[TASK DATA — start]
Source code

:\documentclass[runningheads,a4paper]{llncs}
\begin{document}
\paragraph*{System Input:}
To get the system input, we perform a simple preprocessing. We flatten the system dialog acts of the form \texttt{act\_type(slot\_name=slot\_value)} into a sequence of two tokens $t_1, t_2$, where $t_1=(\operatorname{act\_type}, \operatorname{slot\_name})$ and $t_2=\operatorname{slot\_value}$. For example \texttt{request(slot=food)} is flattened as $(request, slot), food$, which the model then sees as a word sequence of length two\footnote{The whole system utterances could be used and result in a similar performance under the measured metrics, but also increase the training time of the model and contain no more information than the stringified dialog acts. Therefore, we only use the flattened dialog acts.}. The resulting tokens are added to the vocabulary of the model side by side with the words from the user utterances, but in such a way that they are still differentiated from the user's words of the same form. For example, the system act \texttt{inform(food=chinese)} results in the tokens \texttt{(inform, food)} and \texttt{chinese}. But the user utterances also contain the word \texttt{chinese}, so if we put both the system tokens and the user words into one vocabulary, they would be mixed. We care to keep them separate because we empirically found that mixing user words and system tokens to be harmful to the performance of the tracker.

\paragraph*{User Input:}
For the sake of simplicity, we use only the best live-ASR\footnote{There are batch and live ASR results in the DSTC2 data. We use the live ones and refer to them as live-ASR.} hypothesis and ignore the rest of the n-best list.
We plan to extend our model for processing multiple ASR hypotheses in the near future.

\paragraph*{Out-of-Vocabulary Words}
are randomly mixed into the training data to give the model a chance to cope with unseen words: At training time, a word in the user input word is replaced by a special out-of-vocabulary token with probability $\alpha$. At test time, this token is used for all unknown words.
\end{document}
[TASK DATA — finish]
THE PROBLEM :: In the records above, which lines hold the string "paragraph"? Copy each one.

SOLUTION ::
\paragraph*{System Input:}
\paragraph*{User Input:}
\paragraph*{Out-of-Vocabulary Words}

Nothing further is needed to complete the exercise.